SHOW GRANTS ON TABLE production.sales.orders;
SHOW GRANTS TO `data_engineers`;

-- Row-level security using row filters
CREATE OR REPLACE FUNCTION production.sales.region_filter(region STRING)
RETURNS BOOLEAN
RETURN is_member('admin') OR region = current_user();

ALTER TABLE production.sales.orders 
SET ROW FILTER production.sales.region_filter ON (region);

-- Column-level security using column masks
CREATE OR REPLACE FUNCTION production.sales.mask_ssn(ssn STRING)
RETURNS STRING
RETURN CASE 
    WHEN is_member('hr_team') THEN ssn
    ELSE CONCAT('***-**-', RIGHT(ssn, 4))
END;

ALTER TABLE production.customers 
ALTER COLUMN ssn SET MASK production.sales.mask_ssn;

8.5 Unity Catalog Privileges Reference

Privilege	Applies To	Description
`CREATE CATALOG`	Metastore	Create new catalogs
`USE CATALOG`	Catalog	Access catalog objects
`CREATE SCHEMA`	Catalog	Create schemas in catalog
`USE SCHEMA`	Schema	Access schema objects
`CREATE TABLE`	Schema	Create tables in schema
`SELECT`	Table/View	Read data
`MODIFY`	Table	Insert, update, delete
`READ FILES`	Volume	Read files from volume
`WRITE FILES`	Volume	Write files to volume
`EXECUTE`	Function	Call functions
`ALL PRIVILEGES`	Any	All applicable privileges

8.6 Data Lineage

Unity Catalog automatically captures data lineage.

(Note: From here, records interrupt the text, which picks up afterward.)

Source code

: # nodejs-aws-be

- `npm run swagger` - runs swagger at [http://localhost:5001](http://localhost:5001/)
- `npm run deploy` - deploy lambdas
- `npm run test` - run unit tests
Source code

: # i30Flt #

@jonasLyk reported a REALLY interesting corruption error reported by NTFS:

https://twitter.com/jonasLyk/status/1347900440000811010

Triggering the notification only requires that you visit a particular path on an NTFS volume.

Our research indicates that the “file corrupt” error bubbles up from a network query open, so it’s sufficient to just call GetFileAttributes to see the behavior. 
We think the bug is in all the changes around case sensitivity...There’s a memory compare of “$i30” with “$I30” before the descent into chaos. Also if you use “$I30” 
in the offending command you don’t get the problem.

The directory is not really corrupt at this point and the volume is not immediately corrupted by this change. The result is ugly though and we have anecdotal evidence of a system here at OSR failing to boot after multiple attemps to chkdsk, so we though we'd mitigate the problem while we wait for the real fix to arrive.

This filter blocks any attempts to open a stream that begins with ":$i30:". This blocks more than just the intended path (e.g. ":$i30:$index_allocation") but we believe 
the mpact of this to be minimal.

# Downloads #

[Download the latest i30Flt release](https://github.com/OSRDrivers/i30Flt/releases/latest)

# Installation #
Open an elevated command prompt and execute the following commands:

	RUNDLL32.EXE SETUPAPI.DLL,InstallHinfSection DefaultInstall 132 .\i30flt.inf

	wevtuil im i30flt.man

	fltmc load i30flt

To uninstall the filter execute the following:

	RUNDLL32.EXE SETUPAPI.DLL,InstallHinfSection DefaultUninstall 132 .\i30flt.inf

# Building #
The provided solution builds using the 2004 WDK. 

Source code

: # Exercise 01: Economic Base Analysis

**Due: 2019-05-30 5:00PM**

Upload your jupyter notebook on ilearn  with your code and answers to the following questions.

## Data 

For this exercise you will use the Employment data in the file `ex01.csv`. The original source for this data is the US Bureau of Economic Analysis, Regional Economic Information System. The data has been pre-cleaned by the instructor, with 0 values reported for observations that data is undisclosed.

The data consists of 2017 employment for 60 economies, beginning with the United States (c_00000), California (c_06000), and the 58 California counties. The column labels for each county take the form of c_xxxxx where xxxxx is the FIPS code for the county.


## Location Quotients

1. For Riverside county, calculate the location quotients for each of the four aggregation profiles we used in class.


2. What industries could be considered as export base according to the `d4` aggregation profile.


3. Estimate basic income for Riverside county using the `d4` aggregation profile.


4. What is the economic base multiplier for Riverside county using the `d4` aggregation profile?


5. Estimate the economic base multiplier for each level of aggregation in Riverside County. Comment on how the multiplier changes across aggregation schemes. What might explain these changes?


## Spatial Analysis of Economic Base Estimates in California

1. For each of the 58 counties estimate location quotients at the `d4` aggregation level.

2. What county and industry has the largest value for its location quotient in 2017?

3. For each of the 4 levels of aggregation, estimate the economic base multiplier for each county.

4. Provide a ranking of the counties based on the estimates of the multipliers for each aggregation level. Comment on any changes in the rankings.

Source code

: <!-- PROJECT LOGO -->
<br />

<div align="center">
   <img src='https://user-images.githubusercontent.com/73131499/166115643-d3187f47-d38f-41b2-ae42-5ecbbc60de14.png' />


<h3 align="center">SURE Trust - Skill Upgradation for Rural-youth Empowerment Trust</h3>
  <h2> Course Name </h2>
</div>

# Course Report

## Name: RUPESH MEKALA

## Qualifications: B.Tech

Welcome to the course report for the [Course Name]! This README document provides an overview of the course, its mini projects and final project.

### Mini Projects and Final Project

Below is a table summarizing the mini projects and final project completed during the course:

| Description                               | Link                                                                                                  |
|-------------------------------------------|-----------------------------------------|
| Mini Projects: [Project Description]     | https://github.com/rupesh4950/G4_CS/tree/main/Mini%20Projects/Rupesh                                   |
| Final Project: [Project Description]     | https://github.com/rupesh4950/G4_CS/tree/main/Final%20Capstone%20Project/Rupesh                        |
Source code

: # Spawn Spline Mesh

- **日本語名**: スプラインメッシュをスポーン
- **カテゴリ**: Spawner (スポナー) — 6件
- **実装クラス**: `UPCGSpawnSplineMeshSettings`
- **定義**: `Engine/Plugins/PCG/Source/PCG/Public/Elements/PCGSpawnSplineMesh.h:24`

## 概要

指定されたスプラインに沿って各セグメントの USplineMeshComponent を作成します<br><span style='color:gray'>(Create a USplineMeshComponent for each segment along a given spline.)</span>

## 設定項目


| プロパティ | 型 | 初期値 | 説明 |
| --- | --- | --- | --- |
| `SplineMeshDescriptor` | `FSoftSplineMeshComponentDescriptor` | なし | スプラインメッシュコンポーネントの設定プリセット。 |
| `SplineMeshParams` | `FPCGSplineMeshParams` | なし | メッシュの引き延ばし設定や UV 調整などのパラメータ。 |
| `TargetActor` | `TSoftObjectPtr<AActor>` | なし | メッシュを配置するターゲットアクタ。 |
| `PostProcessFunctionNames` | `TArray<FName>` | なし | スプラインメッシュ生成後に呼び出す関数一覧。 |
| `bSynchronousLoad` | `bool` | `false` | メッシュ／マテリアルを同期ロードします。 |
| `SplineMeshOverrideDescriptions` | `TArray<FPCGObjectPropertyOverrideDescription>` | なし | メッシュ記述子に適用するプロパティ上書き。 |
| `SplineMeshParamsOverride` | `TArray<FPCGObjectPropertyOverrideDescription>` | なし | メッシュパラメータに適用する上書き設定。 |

# Lineage is automatically captured for:
# - Table reads and writes
# - SQL queries
# - DLT pipelines
# - Notebooks
# - Jobs

# View lineage through the Catalog Explorer UI
# Or query system tables
SELECT * FROM system.access.table_lineage
WHERE target_table_full_name = 'production.sales.orders'
LIMIT 100;

8.7 Volumes

Volumes are Unity Catalog objects that manage access to non-tabular data in cloud storage.

-- Create external volume
CREATE EXTERNAL VOLUME production.raw_data.landing_zone
LOCATION 'abfss://container@storage.dfs.core.windows.net/landing/'
COMMENT 'Landing zone for raw data files';

-- Create managed volume
CREATE VOLUME production.raw_data.processed_files
COMMENT 'Processed file storage';

-- Access volume using /Volumes path
-- /Volumes/<catalog>/<schema>/<volume>/<path>

# Read from volume
df = spark.read.format("json").load("/Volumes/production/raw_data/landing_zone/orders/")

# Write to volume
df.write.format("csv").save("/Volumes/production/raw_data/processed_files/output/")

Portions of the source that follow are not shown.